Lazare chez le mauvais riche (détail), gravure surpeinte par le MaÎtre de Hugues de Loges, Les Presentes heures à l'usaige de Tournay au long sans requerir… Paris, pour Simon Vostre, 1512, Chantilly, imprimé XII-F-4.

Lazare chez le mauvais riche (détail), gravure surpeinte par le MaÎtre de Hugues de Loges, Les Presentes heures à l'usaige de Tournay au long sans requerir… Paris, pour Simon Vostre, 1512, Chantilly, imprimé XII-F-4. © IRHT-CNRS / Château de Chantilly.

En contrepoint à la présentation des Très Riches Heures du duc de Berry, le Cabinet des livres expose d’autres Heures célèbres acquises par le duc d’Aumale. Celui-ci ne fut pas un collectionneur de livres d’heures, mais un bibliophile pionnier à maints égards.

Lorsque commence l’exil d’Henri d’Orléans, duc d’Aumale, en Angleterre en 1848, le prince a de hautes ambitions bibliophiliques, sans être spécialement attiré par les livres d’heures. La collection des princes de Bourbon-Condé, dont il hérite en 1830, n’en contient pas. Les Heures de Marguerite de Coëtivy lui sont restituées en 1851, suite à un vol ancien. Ce volume ainsi que la fréquentation des bibliophiles anglais et la rencontre avec l’érudit allemand Gustav Waagen le persuadent de l’importance des manuscrits dans l’histoire de la peinture. La constitution d’un ensemble de pièces représentatives de l’art de l’enluminure « dans sa forme la plus éclatante » est dès lors le résultat d’achats réguliers jusqu’en 1894.

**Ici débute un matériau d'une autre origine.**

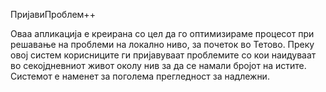 ПријавиПроблем++

Оваа апликација е креирана со цел да го оптимизираме процесот при решавање на проблеми на локално ниво, за почеток во Тетово. Преку овој систем корисниците ги пријавуваат проблемите со кои наидуваат во секојдневниот живот околу нив за да се намали бројот на истите. Системот е наменет за поголема прегледност за надлежни.
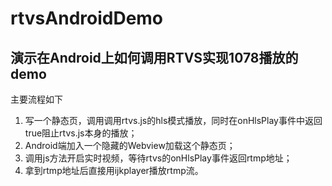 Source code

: # rtvsAndroidDemo
## 演示在Android上如何调用RTVS实现1078播放的demo

主要流程如下

1. 写一个静态页，调用调用rtvs.js的hls模式播放，同时在onHlsPlay事件中返回true阻止rtvs.js本身的播放；
2. Android端加入一个隐藏的Webview加载这个静态页；
3. 调用js方法开启实时视频，等待rtvs的onHlsPlay事件返回rtmp地址；
4. 拿到rtmp地址后直接用ijkplayer播放rtmp流。

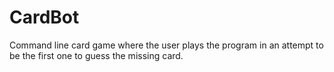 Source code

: # CardBot
Command line card game where the user plays the program in an attempt to be the first one to guess the missing card. 
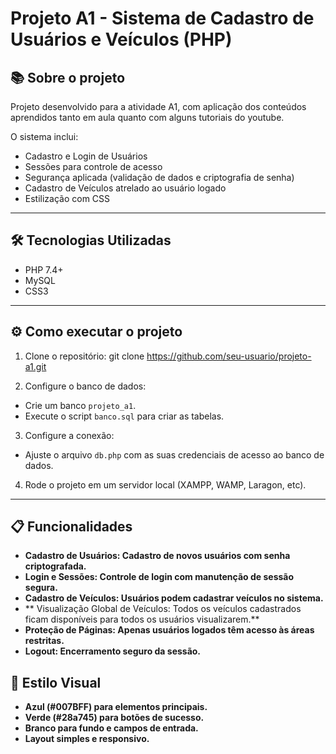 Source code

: # Projeto A1 - Sistema de Cadastro de Usuários e Veículos (PHP)

## 📚 Sobre o projeto
Projeto desenvolvido para a atividade A1, com aplicação dos conteúdos aprendidos tanto em aula quanto com alguns tutoriais do youtube.

O sistema inclui:
- Cadastro e Login de Usuários
- Sessões para controle de acesso
- Segurança aplicada (validação de dados e criptografia de senha)
- Cadastro de Veículos atrelado ao usuário logado
- Estilização com CSS

---

## 🛠️ Tecnologias Utilizadas
- PHP 7.4+
- MySQL
- CSS3

---

## ⚙️ Como executar o projeto

1. Clone o repositório:
git clone https://github.com/seu-usuario/projeto-a1.git


2. Configure o banco de dados:
- Crie um banco `projeto_a1`.
- Execute o script `banco.sql` para criar as tabelas.

3. Configure a conexão:
- Ajuste o arquivo `db.php` com as suas credenciais de acesso ao banco de dados.

4. Rode o projeto em um servidor local (XAMPP, WAMP, Laragon, etc).

---

## 📋 Funcionalidades

- **Cadastro de Usuários: Cadastro de novos usuários com senha criptografada.**
- **Login e Sessões: Controle de login com manutenção de sessão segura.**
- **Cadastro de Veículos: Usuários podem cadastrar veículos no sistema.**
- ** Visualização Global de Veículos: Todos os veículos cadastrados ficam disponíveis para todos os usuários visualizarem.**
- **Proteção de Páginas: Apenas usuários logados têm acesso às áreas restritas.**
- **Logout: Encerramento seguro da sessão.**

## 🎨 Estilo Visual

- **Azul (#007BFF) para elementos principais.**
- **Verde (#28a745) para botões de sucesso.**
- **Branco para fundo e campos de entrada.**
- **Layout simples e responsivo.**



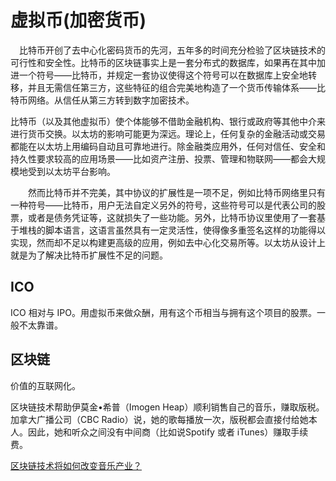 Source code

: # 虚拟币(加密货币)
　比特币开创了去中心化密码货币的先河，五年多的时间充分检验了区块链技术的可行性和安全性。比特币的区块链事实上是一套分布式的数据库，如果再在其中加进一个符号——比特币，并规定一套协议使得这个符号可以在数据库上安全地转移，并且无需信任第三方，这些特征的组合完美地构造了一个货币传输体系——比特币网络。从信任从第三方转到数字加密技术。

比特币（以及其他虚拟币）使个体能够不借助金融机构、银行或政府等其他中介来进行货币交换。以太坊的影响可能更为深远。理论上，任何复杂的金融活动或交易都能在以太坊上用编码自动且可靠地进行。除金融类应用外，任何对信任、安全和持久性要求较高的应用场景——比如资产注册、投票、管理和物联网——都会大规模地受到以太坊平台影响。

　　然而比特币并不完美，其中协议的扩展性是一项不足，例如比特币网络里只有一种符号——比特币，用户无法自定义另外的符号，这些符号可以是代表公司的股票，或者是债务凭证等，这就损失了一些功能。另外，比特币协议里使用了一套基于堆栈的脚本语言，这语言虽然具有一定灵活性，使得像多重签名这样的功能得以实现，然而却不足以构建更高级的应用，例如去中心化交易所等。以太坊从设计上就是为了解决比特币扩展性不足的问题。

## ICO
ICO 相对与 IPO。用虚拟币来做众酬，用有这个币相当与拥有这个项目的股票。一般不太靠谱。

## 区块链
价值的互联网化。

区块链技术帮助伊莫金•希普（Imogen Heap）顺利销售自己的音乐，赚取版税。加拿大广播公司（CBC Radio）说，她的歌每播放一次，版税都会直接付给她本人。因此，她和听众之间没有中间商（比如说Spotify 或者 iTunes）赚取手续费。

[区块链技术将如何改变音乐产业？](http://www.8btc.com/block-chain-music)

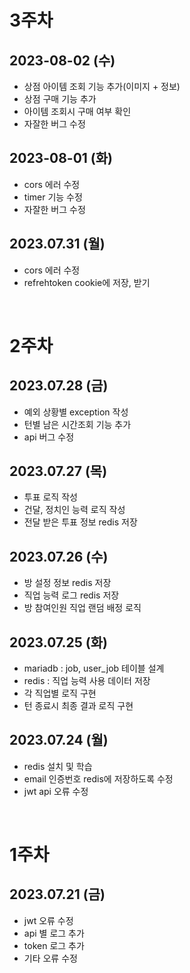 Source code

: # 3주차
## 2023-08-02 (수)
- 상점 아이템 조회 기능 추가(이미지 + 정보)
- 상점 구매 기능 추가
- 아이템 조회시 구매 여부 확인
- 자잘한 버그 수정

## 2023-08-01 (화)
- cors 에러 수정
- timer 기능 수정
- 자잘한 버그 수정

## 2023.07.31 (월)
- cors 에러 수정
- refrehtoken cookie에 저장, 받기

<br>

# 2주차
## 2023.07.28 (금)
- 예외 상황별 exception 작성
- 턴별 남은 시간조회 기능 추가
- api 버그 수정

## 2023.07.27 (목)
- 투표 로직 작성
- 건달, 정치인 능력 로직 작성
- 전달 받은 투표 정보 redis 저장

## 2023.07.26 (수)
- 방 설정 정보 redis 저장
- 직업 능력 로그 redis 저장
- 방 참여인원 직업 랜덤 배정 로직

## 2023.07.25 (화)
- mariadb : job, user_job 테이블 설계
- redis : 직업 능력 사용 데이터 저장
- 각 직업별 로직 구현
- 턴 종료시 최종 결과 로직 구현

## 2023.07.24 (월)
- redis 설치 및 학습
- email 인증번호 redis에 저장하도록 수정
- jwt api 오류 수정

<br>

# 1주차
## 2023.07.21 (금)
- jwt 오류 수정
- api 별 로그 추가
- token 로그 추가
- 기타 오류 수정
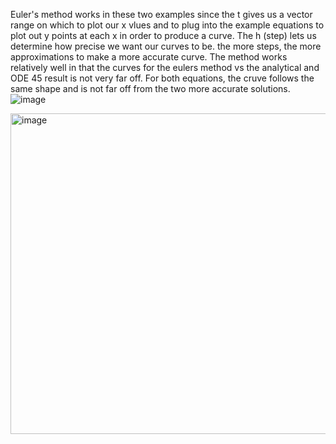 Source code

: Euler's method works in these two examples since the t gives us a vector range on which to plot 
our x vlues and to plug into the example equations to plot out y points at
each x in order to produce a curve. The h (step) lets us determine how
precise we want our curves to be. the more steps, the more approximations
to make a more accurate curve. 
The method works relatively well in that the curves for the eulers method
vs the analytical and ODE 45 result is not very far off. For both
equations, the cruve follows the same shape and is not far off from the two
more accurate solutions.
![image](https://github.com/Reseunmc/EulersMethodCalculusC/assets/5515939/627911ca-5c9f-4211-a731-2b20aac8d763)

<img width="513" alt="image" src="https://github.com/Reseunmc/EulersMethodCalculusC/assets/5515939/0c03e23e-c260-4142-a5d5-6f61589c143c">

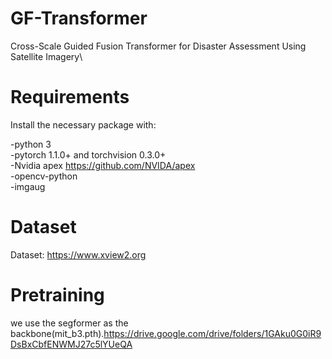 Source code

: # GF-Transformer
Cross-Scale Guided Fusion Transformer for Disaster Assessment Using Satellite Imagery\
# Requirements
   Install the necessary package with:
  
  -python 3\
  -pytorch 1.1.0+ and torchvision 0.3.0+\
  -Nvidia apex <https://github.com/NVIDA/apex>\
  -opencv-python\
  -imgaug

# Dataset
Dataset: https://www.xview2.org

# Pretraining
we use the segformer as the backbone(mit_b3.pth).<https://drive.google.com/drive/folders/1GAku0G0iR9DsBxCbfENWMJ27c5lYUeQA>
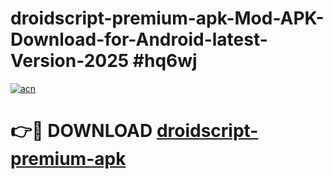 # droidscript-premium-apk-Mod-APK-Download-for-Android-latest-Version-2025 #hq6wj

[![acn](https://github.com/user-attachments/assets/0f9c940e-d8b0-45ae-aac7-cd30a18b3e1c)](https://app.mediaupload.pro?title=droidscript-premium-apk&ref=09M)

# 👉🔴 DOWNLOAD [droidscript-premium-apk](https://app.mediaupload.pro?title=droidscript-premium-apk&ref=09M) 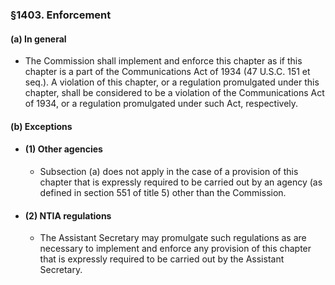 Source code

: ### §1403. Enforcement
#### (a) In general
* The Commission shall implement and enforce this chapter as if this chapter is a part of the Communications Act of 1934 (47 U.S.C. 151 et seq.). A violation of this chapter, or a regulation promulgated under this chapter, shall be considered to be a violation of the Communications Act of 1934, or a regulation promulgated under such Act, respectively.

#### (b) Exceptions
* #### (1) Other agencies
  * Subsection (a) does not apply in the case of a provision of this chapter that is expressly required to be carried out by an agency (as defined in section 551 of title 5) other than the Commission.

* #### (2) NTIA regulations
  * The Assistant Secretary may promulgate such regulations as are necessary to implement and enforce any provision of this chapter that is expressly required to be carried out by the Assistant Secretary. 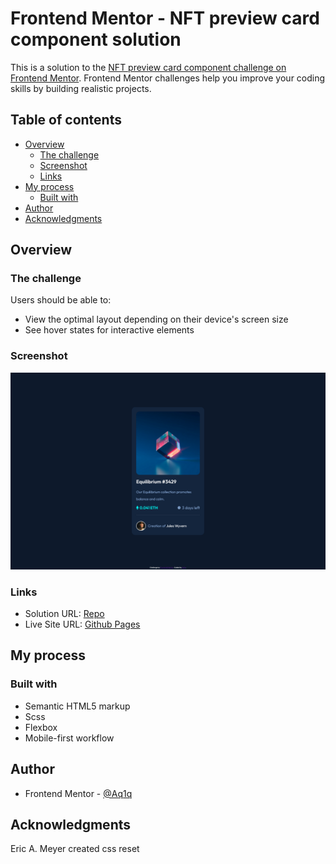 # Frontend Mentor - NFT preview card component solution

This is a solution to the [NFT preview card component challenge on Frontend Mentor](https://www.frontendmentor.io/challenges/nft-preview-card-component-SbdUL_w0U). Frontend Mentor challenges help you improve your coding skills by building realistic projects. 

## Table of contents

- [Overview](#overview)
  - [The challenge](#the-challenge)
  - [Screenshot](#screenshot)
  - [Links](#links)
- [My process](#my-process)
  - [Built with](#built-with)
- [Author](#author)
- [Acknowledgments](#acknowledgments)

## Overview

### The challenge

Users should be able to:

- View the optimal layout depending on their device's screen size
- See hover states for interactive elements

### Screenshot

![](./screenshot.png)

### Links

- Solution URL: [Repo](https://github.com/Aq1q/NFT-preview-card)
- Live Site URL: [Github Pages](https://aq1q.github.io/NFT-preview-card/)

## My process

### Built with

- Semantic HTML5 markup
- Scss
- Flexbox
- Mobile-first workflow

## Author

- Frontend Mentor - [@Aq1q](https://www.frontendmentor.io/profile/Aq1q)

## Acknowledgments

Eric A. Meyer created css reset
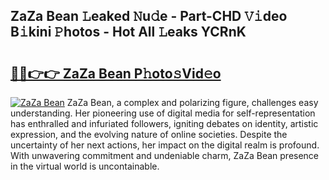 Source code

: ## ZaZa Bean 𝙻eaked 𝙽u𝚍e - Part-CHD 𝚅𝚒deo B𝚒kini 𝙿hotos - Hot All 𝙻eaks YCRnK

# <h2><a href="http://ld02cjo.urlbe.top/?page=ZaZa+Bean">🔗🔗👉👉 ZaZa Bean P𝚑oto𝚜Vid𝚎o</a></h2>

[![ZaZa Bean](https://i.imgur.com/eBuTRDB.gif)](http://ld02cjo.urlbe.top/?page=ZaZa+Bean)
ZaZa Bean, a complex and polarizing figure, challenges easy understanding. Her pioneering use of digital media for self-representation has enthralled and infuriated followers, igniting debates on identity, artistic expression, and the evolving nature of online societies. Despite the uncertainty of her next actions, her impact on the digital realm is profound. With unwavering commitment and undeniable charm, ZaZa Bean presence in the virtual world is uncontainable.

Les 40 Heures de Chantilly

Le duc d’Aumale collectionne aussi les imprimés. La série des Heures prise dans son ensemble permet de parcourir « l’autre histoire des livres d’heures », selon l’expression de Fabienne Henryot, celle du premier « best-seller » de la civilisation du livre occidental. Une sélection de 40 Heures permet d’embrasser, du milieu du XIIe au XIXe siècle, l’histoire complète du genre. L’exposition s’ouvre sur les premiers « psautiers-heures » qui apparaissent au XIIe siècle dans les monastères, montre le succès de la formule aux mains d’abbesses et de dames de haut rang, puis l’essor d’une véritable production au XVe siècle. Tandis que les meilleurs peintres renouvellent l’iconographie des Heures de luxe, les libraires rivalisent d’ingéniosité pour séduire la clientèle, proposant des Heures au goût du jour, illustrées, imprimées, traduites et versifiées, et donc bientôt censurées par l’Église.

Marie-Madeleine au pied de la Croix, par le Maître du Discours d'Entendement et Raison, Heures de Marguerite de Coëtivy, France de l’ouest, vers 1500, Chantilly, manuscrit 74, fol. 34v-35, ancienne collection des princes de Bourbon-Condé.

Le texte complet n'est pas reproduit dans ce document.